Abstract
As implantable medical electronics (IMEs) developed for healthcare monitoring and biomedical therapy are extensively explored and deployed clinically, the demand for non-invasive implantable biomedical electronics is rapidly surging. Current rigid and bulky implantable microelectronic power sources are prone to immune rejection and incision, or cannot provide enough energy for long-term use, which greatly limits the development of miniaturised implantable medical devices. Herein, a comprehensive review of the historical development of IMEs and the applicable miniaturised power sources along with their advantages and limitations is given. Despite recent advances in microfabrication techniques, biocompatible materials have facilitated the development of IMEs system toward non-invasive, ultra-flexible, bioresorbable, wireless and multifunctional, progress in the development of minimally invasive power sources in implantable systems has remained limited. Here we summarise three promising minimally invasive power sources, including energy storage devices (biodegradable primary batteries, rechargeable batteries and supercapacitors), human body energy harvesters (nanogenerators and biofuel cells) and wireless power transfer (far-field radiofrequency radiation, near-field wireless power transfer, ultrasonic and photovoltaic power transfer). The energy storage and energy harvesting mechanism, configurational design, material selection, output power and applications in vivo are also discussed. It is expected to give a comprehensive understanding of the minimally invasive power sources driven IMEs system for painless health monitoring and biomedical therapy with long-term stable functions.
1. Introduction
Since Hans Berger introduced electroencephalography (EEG) to record the electrical activity of the brain in 1929, electronics for physiological measurement and biological stimulation have been of interest for more than 90 years.[1-3] Over the past decades, numerous wearable and implantable electronics were designed for monitoring and measuring biological signals. According to Halperin et al., over 25 million United State citizens rely on implantable medical devices for life-critical functions in 2008,[4]the number of implantable cardioverter defibrillator implants 10-times increased between 1990 and 2002,[5-6] the demand for implantable medical electronics (IMEs) in 2015 in the United State is about $52B.[7] At present, the implantable medical device market is not just orientated to the growing geriatric population and associated prevalence of chronic degenerative diseases, younger populations pursuing a healthier and high-tech lifestyle also drive the lucrative wearable and implantable electronics market. The state-of-art technologies enabled biological signal recording including electrophysiological, physiological (pulse, temperature), mechanical (strain, pressure) and biochemical (glucose, pH) information.[8-10] Each of these biological signals is of vital importance for clinical research about physical functioning and various diseases.

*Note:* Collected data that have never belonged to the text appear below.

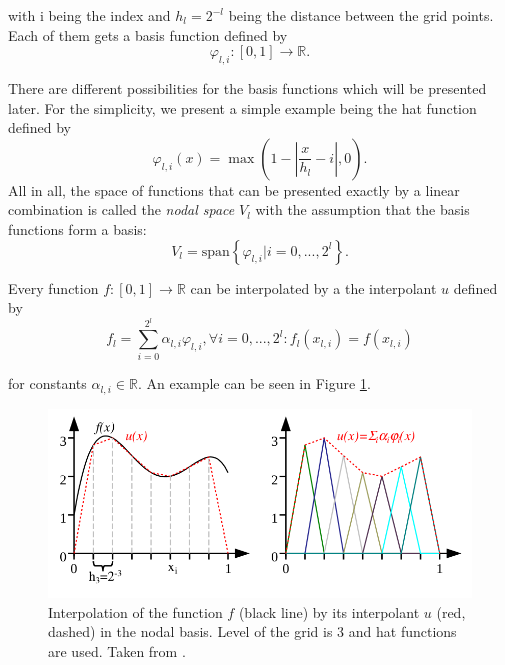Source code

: with i being the index and $ h_l = 2^{-l} $ being the distance between the grid points. Each of them gets a basis function defined by 
\begin{equation}
	\varphi_{l,i}: [0,1] \rightarrow \mathbb{R}.
\end{equation}

There are different possibilities for the basis functions which will be presented later. For the simplicity, we present a simple example being the hat function defined by
\begin{equation}
	\varphi_{l,i}(x) = \max\left(1- \left|\frac{x}{h_l}-i\right|, 0\right).
\end{equation}
All in all, the space of functions that can be presented exactly by a linear combination is called the \textit{nodal space} $V_l$ with the assumption that the basis functions form a basis:
\begin{equation}
	V_l = \text{span}\left\{ \varphi_{l,i} | i = 0,...,2^l\right\}. 
\end{equation}

Every function $f: [0,1] \rightarrow \mathbb{R}$ can be interpolated by a the interpolant $ u $ defined by
\begin{equation}
	f_l = \sum_{i=0}^{2^l}\alpha_{l,i} \varphi_{l,i}, \forall i = 0,...,2^l: f_l(x_{l,i}) = f(x_{l,i})
\end{equation}

for constants $ \alpha_{l,i} \in \mathbb{R} $. An example can be seen in Figure \ref{fig:interpolant}.

\begin{figure}[H]
	\centering
	\includegraphics[scale=0.5]{figures/weighted_sum.png}
	\caption{ Interpolation of the function $ f $ (black line) by its interpolant $ u $ (red, dashed) in the nodal basis. Level of the grid is 3 and hat functions are used. Taken from \cite{pfluger2010spatially}. }
	\label{fig:interpolant}
\end{figure}

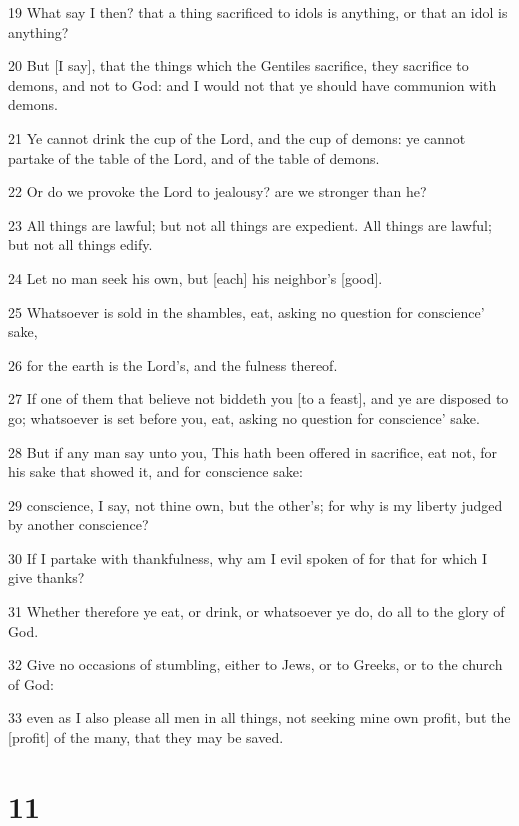 \par 19 What say I then? that a thing sacrificed to idols is anything, or that an idol is anything?
\par 20 But [I say], that the things which the Gentiles sacrifice, they sacrifice to demons, and not to God: and I would not that ye should have communion with demons.
\par 21 Ye cannot drink the cup of the Lord, and the cup of demons: ye cannot partake of the table of the Lord, and of the table of demons.
\par 22 Or do we provoke the Lord to jealousy? are we stronger than he?
\par 23 All things are lawful; but not all things are expedient. All things are lawful; but not all things edify.
\par 24 Let no man seek his own, but [each] his neighbor's [good].
\par 25 Whatsoever is sold in the shambles, eat, asking no question for conscience' sake,
\par 26 for the earth is the Lord's, and the fulness thereof.
\par 27 If one of them that believe not biddeth you [to a feast], and ye are disposed to go; whatsoever is set before you, eat, asking no question for conscience' sake.
\par 28 But if any man say unto you, This hath been offered in sacrifice, eat not, for his sake that showed it, and for conscience sake:
\par 29 conscience, I say, not thine own, but the other's; for why is my liberty judged by another conscience?
\par 30 If I partake with thankfulness, why am I evil spoken of for that for which I give thanks?
\par 31 Whether therefore ye eat, or drink, or whatsoever ye do, do all to the glory of God.
\par 32 Give no occasions of stumbling, either to Jews, or to Greeks, or to the church of God:
\par 33 even as I also please all men in all things, not seeking mine own profit, but the [profit] of the many, that they may be saved.

\chapter{11}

However, it is still challenging to get access to bio-signals with high fidelity and stability from the target area of living organisms while conventional IMEs still stay rigid and bulky. The recent advanced technologies in microelectromechanical systems (MEMS), ultrathin electronic devices, sensors and biocompatible/bioresorbable encapsulating layers have broadened the application range of implantable electronics from traditional rigid and bulky devices to soft bioelectronics systems that interface with the complex geometries and curved surfaces of the human body.[8, 11] Compared with the first cardiac pacemaker invented and implanted in the human body in 1958,[12] bio-integrated electronics with good flexibility and stretchability shows huge progress and more benefits for precise signal recording and pain alleviation from patients. Nowadays, numerous miniaturised implants and wearable electronics have been developed. For instance, electrocorticography (ECoG) and electrocardiogram (ECG) sensors for neurological disorders study (e.g., Epilepsy, dementia, Parkinson’s disease and restless leg syndrome), angioplasty tools, prosthetic eye/skin, optoelectronic nerve stimulator, wearable pressure, strain, temperature sensors combined with drug delivery and data storage devices, signal recording and real-time treatment integrated with wireless data transmission, and wearable energy storage system for portable and remote healthcare.[8, 13-14] Though great progress has been made over the past decades to minimise the dimension of implants, a higher requirement towards more precise biomedical functions has also been set. The dimensions of the medical electronic system probing these signals are still orders of magnitude larger than those cells or tissues, thus developing minimally invasive or injectable micro and nanoscale medical electronic systems closely matching target tissues is necessary for the evolution of new-generation bioelectronics.
To provide energy for the new-generation minimally invasive bioelectronics system, the size and weight of the power source as a significant part of this system should also be taken into consideration. Batteries as the most used electrochemical energy storage devices developed for IMEs have enabled the successful operation for the treatment of human disease. Though energy requirements for the power sources vary with the IMEs functions, high volumetric energy density and minimised dimension are highlighted aiming to minimise discomfort for the patient.[15]However, conventional energy storage devices (such as Li-ion batteries) are usually large and bulky with inflexible packaging, leading to associated issues such as secondary invasive surgery for replacement due to limited capacity and potentially toxic substances leakage risk.[16] Therefore, new challenges have been present for power source devices to match with the soft, 3D and dynamically curved biological organisms while providing enough energy to the biomedical system.[17] To overcome the key limitations to the development of a minimally invasive IMEs system, the prospective implantable power sources should be developed towards the following features: minimally invasive, lightweight, durable, high-capacity, flexible, biocompatible or bioresorbable.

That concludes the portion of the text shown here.